「全然、不幸だなんて思わなかったよ。ていうより、思えなかった。だってお母さんはいつだってお父さんといられるときは幸せそうに笑ってたから」





屈託なく笑った由美。
こんなにいい女を、どうして俺は傷つけてしまったんだろう…。


どうして俺は
絢しか愛せないのだろう






「そんな姿見たら、不幸だなんて思えないよね」



「…でも」



「だから、絢も陽と離れているより一緒にいたほうが幸せになれるんじゃないの?ちがう?」






こんな状況でも俺たちは
笑っていられるか?

うつむいた俺の背中を由美は力いっぱい叩いた。





「バカ…いてぇよ」



「元気だしな!絢は陽くんが思ってるより強い子だよ」






優に言われた。

きっと多分、俺は怖いだけ。
逃げて大切な人を傷つけて、自分自身を守ってる。


弱いのは俺なんだ。

死を考えると、人は自分の未熟さに気づけたりもする。







「運命ってなんだと思う?」



「陽くん?」



「運命なんて変えてみせる。お前に元気もらった。
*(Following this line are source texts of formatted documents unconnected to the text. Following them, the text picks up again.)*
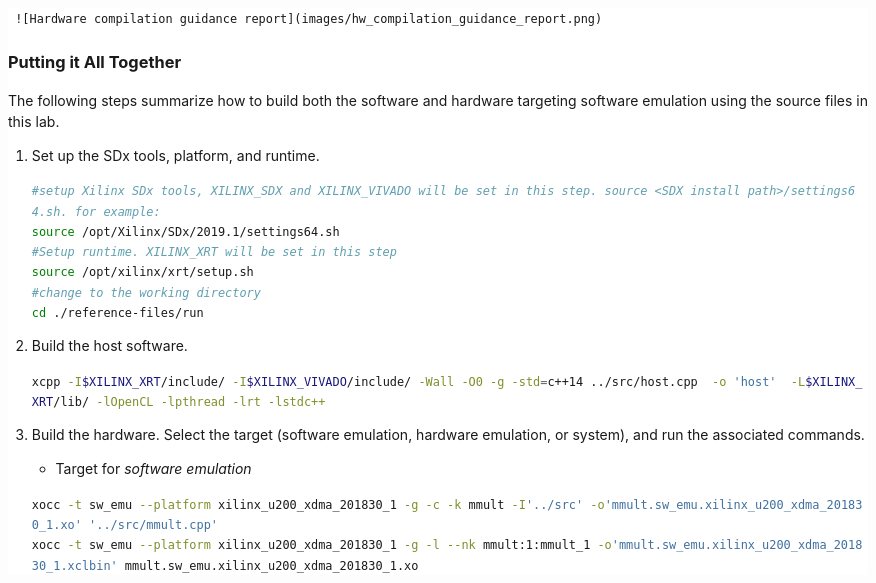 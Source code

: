      ![Hardware compilation guidance report](images/hw_compilation_guidance_report.png)


### Putting it All Together

The following steps summarize how to build both the software and hardware targeting software emulation using the source files in this lab.

1. Set up the SDx tools, platform, and runtime.

   ```bash
   #setup Xilinx SDx tools, XILINX_SDX and XILINX_VIVADO will be set in this step. source <SDX install path>/settings64.sh. for example:
   source /opt/Xilinx/SDx/2019.1/settings64.sh
   #Setup runtime. XILINX_XRT will be set in this step
   source /opt/xilinx/xrt/setup.sh
   #change to the working directory
   cd ./reference-files/run
   ```

2. Build the host software.

   ```bash
   xcpp -I$XILINX_XRT/include/ -I$XILINX_VIVADO/include/ -Wall -O0 -g -std=c++14 ../src/host.cpp  -o 'host'  -L$XILINX_XRT/lib/ -lOpenCL -lpthread -lrt -lstdc++
   ```

3. Build the hardware. Select the target (software emulation, hardware emulation, or system), and run the associated commands.

   * Target for *software emulation*

   ```bash
   xocc -t sw_emu --platform xilinx_u200_xdma_201830_1 -g -c -k mmult -I'../src' -o'mmult.sw_emu.xilinx_u200_xdma_201830_1.xo' '../src/mmult.cpp'
   xocc -t sw_emu --platform xilinx_u200_xdma_201830_1 -g -l --nk mmult:1:mmult_1 -o'mmult.sw_emu.xilinx_u200_xdma_201830_1.xclbin' mmult.sw_emu.xilinx_u200_xdma_201830_1.xo
   ```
由美」






運命がなんだ

さだめがなんだ

絶対ってなんだ
“そんなもん変えてやる”

由美に元気つけられて、そんな強気なことも思えるようになった。






「諦めねぇ。絢のことも病気が治るってことも」





由美がいなかったら
優がいなかったら

こんなに頑張ろうと思えなかった。